Our largest wetland restoration to date is the Sandhill Crane Wetlands in the Oak Openings Region near Toledo, Ohio. Construction on this project was substantially complete by the end of 2021. We worked with The Nature Conservancy (TNC) and B Hill’z Excavating to achieve this restoration on 280 acres of former farmland. For decades, this massive field has been used for conventional row crop agriculture. To be successful, these farming operations along the northern edge of the former Great Black Swamp required intensive water management. The land is flanked by deep ditches on three sides that help to lower the water table and improve drainage, and in the winter and spring, the former farmer would run multiple pumps to pull water from the field’s drainage tiles (estimated to total over 3 miles in length!) and route it to the nearest ditch. Later in the growing season, the water table – influenced by the adjacent ditches – drops considerably, requiring supplemental irrigation from a 220’ deep well and pivot irrigation system. To help re-establish wetlands across the site, all of this “hydrologic infrastructure” is being removed to restore a more natural hydrology (as natural as possible, given that the exterior ditches will remain).
TNC seeded the site with a mix of native wet prairie and wetland species last year. In 2022, we expect to see high quality wetland habitats forming across almost the entire 280 acres. Some of the deeper depressions, particularly within the 100-year floodplain that dominates the western third of the site, will become perennial emergent marsh. Other areas will support wet meadow and prairie habitats, with scattered trees. The only areas that we anticipate not meeting wetland criteria are the low sand dunes that were constructed from low-nutrient yellow sands to re-create the site’s original topography and regionally-characteristic landforms.

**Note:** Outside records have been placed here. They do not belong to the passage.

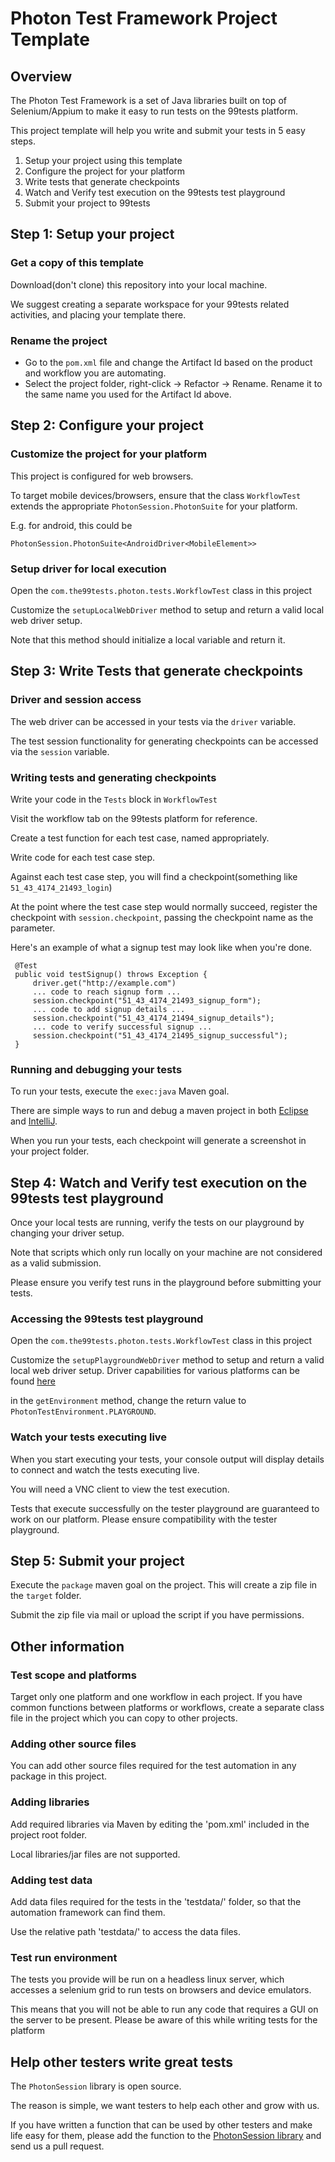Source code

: # Photon Test Framework Project Template

## Overview

The Photon Test Framework is a set of Java libraries built on top of Selenium/Appium to make it easy to run tests on the 99tests platform.

This project template will help you write and submit your tests in 5 easy steps.

1. Setup your project using this template
2. Configure the project for your platform
3. Write tests that generate checkpoints
4. Watch and Verify test execution on the 99tests test playground
5. Submit your project to 99tests

## Step 1: Setup your project

### Get a copy of this template

Download(don't clone) this repository into your local machine.

We suggest creating a separate workspace for your 99tests related activities, and placing your template there.

### Rename the project

- Go to the `pom.xml` file and change the Artifact Id based on the product and workflow you are automating.
- Select the project folder, right-click -> Refactor -> Rename. Rename it to the same name you used for the Artifact Id above.

## Step 2: Configure your project

### Customize the project for your platform

This project is configured for web browsers.

To target mobile devices/browsers, ensure that the class `WorkflowTest` extends the appropriate `PhotonSession.PhotonSuite` for your platform.

E.g. for android, this could be

    PhotonSession.PhotonSuite<AndroidDriver<MobileElement>>

### Setup driver for local execution

Open the `com.the99tests.photon.tests.WorkflowTest` class in this project

Customize the `setupLocalWebDriver` method to setup and return a valid local web driver setup.

Note that this method should initialize a local variable and return it.

## Step 3: Write Tests that generate checkpoints

### Driver and session access

The web driver can be accessed in your tests via the `driver` variable.

The test session functionality for generating checkpoints can be accessed via the `session` variable.
     
### Writing tests and generating checkpoints

Write your code in the `Tests` block in `WorkflowTest`

Visit the workflow tab on the 99tests platform for reference.

Create a test function for each test case, named appropriately.

Write code for each test case step.

Against each test case step, you will find a checkpoint(something like `51_43_4174_21493_login`)

At the point where the test case step would normally succeed, register the checkpoint with `session.checkpoint`, passing the checkpoint name as the parameter.

Here's an example of what a signup test may look like when you're done.

	 @Test
	 public void testSignup() throws Exception {	
	     driver.get("http://example.com")
	     ... code to reach signup form ...
	     session.checkpoint("51_43_4174_21493_signup_form");
	     ... code to add signup details ...
	     session.checkpoint("51_43_4174_21494_signup_details");
	     ... code to verify successful signup ...
	     session.checkpoint("51_43_4174_21495_signup_successful");
	 }
	 
### Running and debugging your tests

To run your tests, execute the `exec:java` Maven goal.

There are simple ways to run and debug a maven project in both [Eclipse](https://books.sonatype.com/m2eclipse-book/reference/running-sect-running-maven-builds.html) and [IntelliJ](https://www.jetbrains.com/help/idea/2017.1/executing-maven-goal.html).

When you run your tests, each checkpoint will generate a screenshot in your project folder.
	 
## Step 4: Watch and Verify test execution on the 99tests test playground

Once your local tests are running, verify the tests on our playground by changing your driver setup.

Note that scripts which only run locally on your machine are not considered as a valid submission. 

Please ensure you verify test runs in the playground before submitting your tests.

### Accessing the 99tests test playground
 
Open the `com.the99tests.photon.tests.WorkflowTest` class in this project

Customize the `setupPlaygroundWebDriver` method to setup and return a valid local web driver setup.
Driver capabilities for various platforms can be found [here](https://hackmd.io/GwUwTOAMCMYLQEMQIMZwCwM3ARgdgFY84Z1ZJ1IBmAEwDMCg)

in the `getEnvironment` method, change the return value to `PhotonTestEnvironment.PLAYGROUND`.
 
### Watch your tests executing live
   
When you start executing your tests, your console output will display details to connect and watch the tests executing live.

You will need a VNC client to view the test execution.

Tests that execute successfully on the tester playground are guaranteed to work on our platform. Please ensure compatibility with the tester playground.

## Step 5: Submit your project

Execute the `package` maven goal on the project. This will create a zip file in the `target` folder.

Submit the zip file via mail or upload the script if you have permissions.

## Other information

### Test scope and platforms

Target only one platform and one workflow in each project. If you have common functions between platforms or workflows, create a separate class file in the project which you can copy to other projects.

### Adding other source files

You can add other source files required for the test automation in any package in this project.

### Adding libraries

Add required libraries via Maven by editing the 'pom.xml' included in the project root folder.

Local libraries/jar files are not supported. 

### Adding test data

Add data files required for the tests in the 'testdata/' folder, so that the automation framework can find them.

Use the relative path 'testdata/<file-name>' to access the data files. 

### Test run environment

The tests you provide will be run on a headless linux server, which accesses a selenium grid to run tests on browsers and device emulators.

This means that you will not be able to run any code that requires a GUI on the server to be present. Please be aware of this while writing tests for the platform

## Help other testers write great tests

The `PhotonSession` library is open source.

The reason is simple, we want testers to help each other and grow with us.

If you have written a function that can be used by other testers and make life easy for them, please add the function to the [PhotonSession library](https://github.com/99tests/photon-session) and send us a pull request.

The Sandhill Crane Wetlands site is situated northeast of the intersection of South Raab Road and Angola Road, in Holland, Ohio, just 1.5 miles southwest of Irwin Prairie State Nature Preserve. This nature preserve served as one of our ecological reference sites, and during our site analysis and construction observation we were able to observe significant similarities in the flooding regime between the preserve and the west side of the site: when Irwin Prairie held 18” of water, the Sandhill Crane site also held ~18” of water, and when our water levels dropped in late summer, we found that Irwin Prairie also lacked inundation. Our hope is that, over time, this expanse of wetlands will rival Irwin Prairie in its plant and animal diversity, and that someday, Sandhill Cranes will nest at the site to validate the preserve’s name. Birders in the area have already observed Bald Eagles, large flocks of Blue-winged Teal, and about 30 Hudsonian Godwits (a rare shorebird for Ohio) visiting these wetlands, so maybe the Sandhill Crane sightings will soon follow!